◆ **TASK ITEM**:
When you reach the line containing "2. Pilih SP3S yang akan disetujui kemudian pilih icon" in the entries below, start writing out each line exactly, and stop after the line containing "- KRMNGraphic (instagram.com/krmngraphic)".

◆ **GIVEN DATA**:
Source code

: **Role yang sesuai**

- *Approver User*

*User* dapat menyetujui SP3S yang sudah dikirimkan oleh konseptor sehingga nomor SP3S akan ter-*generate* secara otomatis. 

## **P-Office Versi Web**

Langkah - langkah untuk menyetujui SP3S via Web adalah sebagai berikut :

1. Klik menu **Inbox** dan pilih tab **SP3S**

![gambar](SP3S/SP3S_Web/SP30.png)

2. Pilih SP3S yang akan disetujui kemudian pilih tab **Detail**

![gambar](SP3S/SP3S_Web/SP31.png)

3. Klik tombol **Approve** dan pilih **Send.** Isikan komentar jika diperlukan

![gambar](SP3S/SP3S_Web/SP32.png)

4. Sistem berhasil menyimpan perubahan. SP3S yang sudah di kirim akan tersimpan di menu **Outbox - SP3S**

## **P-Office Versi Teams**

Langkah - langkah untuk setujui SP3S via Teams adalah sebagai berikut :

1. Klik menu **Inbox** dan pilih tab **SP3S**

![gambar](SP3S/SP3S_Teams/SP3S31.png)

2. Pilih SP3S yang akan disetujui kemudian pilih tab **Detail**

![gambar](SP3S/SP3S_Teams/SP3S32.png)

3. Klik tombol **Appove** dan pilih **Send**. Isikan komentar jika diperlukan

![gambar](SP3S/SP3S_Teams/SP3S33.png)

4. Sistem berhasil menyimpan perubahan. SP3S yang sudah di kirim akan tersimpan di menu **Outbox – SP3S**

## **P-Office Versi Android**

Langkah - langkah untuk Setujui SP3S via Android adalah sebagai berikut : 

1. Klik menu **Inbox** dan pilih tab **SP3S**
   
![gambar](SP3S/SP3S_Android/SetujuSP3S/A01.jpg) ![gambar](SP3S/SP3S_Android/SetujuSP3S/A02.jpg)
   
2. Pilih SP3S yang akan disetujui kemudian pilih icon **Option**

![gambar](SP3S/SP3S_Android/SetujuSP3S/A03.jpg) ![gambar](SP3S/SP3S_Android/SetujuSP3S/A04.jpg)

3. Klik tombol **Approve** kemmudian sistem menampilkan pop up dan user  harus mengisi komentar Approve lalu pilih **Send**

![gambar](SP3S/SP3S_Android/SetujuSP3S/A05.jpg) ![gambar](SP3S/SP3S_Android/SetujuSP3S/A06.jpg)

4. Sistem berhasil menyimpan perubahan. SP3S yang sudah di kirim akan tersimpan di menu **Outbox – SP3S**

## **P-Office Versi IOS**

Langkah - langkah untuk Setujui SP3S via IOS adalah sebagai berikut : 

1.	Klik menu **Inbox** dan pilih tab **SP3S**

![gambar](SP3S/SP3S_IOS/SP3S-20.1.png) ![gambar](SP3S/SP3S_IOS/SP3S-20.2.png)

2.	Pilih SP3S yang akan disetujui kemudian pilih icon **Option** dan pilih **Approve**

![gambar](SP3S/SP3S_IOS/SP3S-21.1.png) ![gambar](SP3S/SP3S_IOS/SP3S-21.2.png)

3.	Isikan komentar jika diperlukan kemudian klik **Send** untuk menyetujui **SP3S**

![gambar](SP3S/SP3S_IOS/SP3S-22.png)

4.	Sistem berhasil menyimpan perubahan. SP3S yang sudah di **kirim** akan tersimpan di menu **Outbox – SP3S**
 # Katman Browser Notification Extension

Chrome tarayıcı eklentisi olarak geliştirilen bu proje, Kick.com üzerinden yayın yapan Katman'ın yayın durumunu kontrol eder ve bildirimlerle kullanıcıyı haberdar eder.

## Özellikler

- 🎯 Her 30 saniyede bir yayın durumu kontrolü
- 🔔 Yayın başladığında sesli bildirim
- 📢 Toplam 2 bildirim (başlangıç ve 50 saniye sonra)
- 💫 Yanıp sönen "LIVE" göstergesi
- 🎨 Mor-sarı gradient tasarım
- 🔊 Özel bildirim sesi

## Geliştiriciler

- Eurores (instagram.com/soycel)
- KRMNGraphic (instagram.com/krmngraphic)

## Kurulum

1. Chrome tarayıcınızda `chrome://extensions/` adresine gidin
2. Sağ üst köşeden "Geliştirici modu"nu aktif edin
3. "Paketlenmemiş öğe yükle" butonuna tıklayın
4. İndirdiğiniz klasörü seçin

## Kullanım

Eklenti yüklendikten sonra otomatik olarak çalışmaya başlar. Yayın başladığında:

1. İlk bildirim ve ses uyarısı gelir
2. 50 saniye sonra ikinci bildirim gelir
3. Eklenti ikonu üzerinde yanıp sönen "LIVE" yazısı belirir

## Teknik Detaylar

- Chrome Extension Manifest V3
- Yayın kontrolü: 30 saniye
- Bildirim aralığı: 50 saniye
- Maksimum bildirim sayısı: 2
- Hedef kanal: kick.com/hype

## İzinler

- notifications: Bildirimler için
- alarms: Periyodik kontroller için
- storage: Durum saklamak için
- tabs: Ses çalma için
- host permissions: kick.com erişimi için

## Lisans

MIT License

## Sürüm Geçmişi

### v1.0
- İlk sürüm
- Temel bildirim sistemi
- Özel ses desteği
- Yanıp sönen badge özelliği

◆ **RESULT FOR THIS EXERCISE**:
2. Pilih SP3S yang akan disetujui kemudian pilih icon **Option**

![gambar](SP3S/SP3S_Android/SetujuSP3S/A03.jpg) ![gambar](SP3S/SP3S_Android/SetujuSP3S/A04.jpg)

3. Klik tombol **Approve** kemmudian sistem menampilkan pop up dan user  harus mengisi komentar Approve lalu pilih **Send**

![gambar](SP3S/SP3S_Android/SetujuSP3S/A05.jpg) ![gambar](SP3S/SP3S_Android/SetujuSP3S/A06.jpg)

4. Sistem berhasil menyimpan perubahan. SP3S yang sudah di kirim akan tersimpan di menu **Outbox – SP3S**

## **P-Office Versi IOS**

Langkah - langkah untuk Setujui SP3S via IOS adalah sebagai berikut : 

1.	Klik menu **Inbox** dan pilih tab **SP3S**

![gambar](SP3S/SP3S_IOS/SP3S-20.1.png) ![gambar](SP3S/SP3S_IOS/SP3S-20.2.png)

2.	Pilih SP3S yang akan disetujui kemudian pilih icon **Option** dan pilih **Approve**

![gambar](SP3S/SP3S_IOS/SP3S-21.1.png) ![gambar](SP3S/SP3S_IOS/SP3S-21.2.png)

3.	Isikan komentar jika diperlukan kemudian klik **Send** untuk menyetujui **SP3S**

![gambar](SP3S/SP3S_IOS/SP3S-22.png)

4.	Sistem berhasil menyimpan perubahan. SP3S yang sudah di **kirim** akan tersimpan di menu **Outbox – SP3S**
 # Katman Browser Notification Extension

Chrome tarayıcı eklentisi olarak geliştirilen bu proje, Kick.com üzerinden yayın yapan Katman'ın yayın durumunu kontrol eder ve bildirimlerle kullanıcıyı haberdar eder.

## Özellikler

- 🎯 Her 30 saniyede bir yayın durumu kontrolü
- 🔔 Yayın başladığında sesli bildirim
- 📢 Toplam 2 bildirim (başlangıç ve 50 saniye sonra)
- 💫 Yanıp sönen "LIVE" göstergesi
- 🎨 Mor-sarı gradient tasarım
- 🔊 Özel bildirim sesi

## Geliştiriciler

- Eurores (instagram.com/soycel)
- KRMNGraphic (instagram.com/krmngraphic)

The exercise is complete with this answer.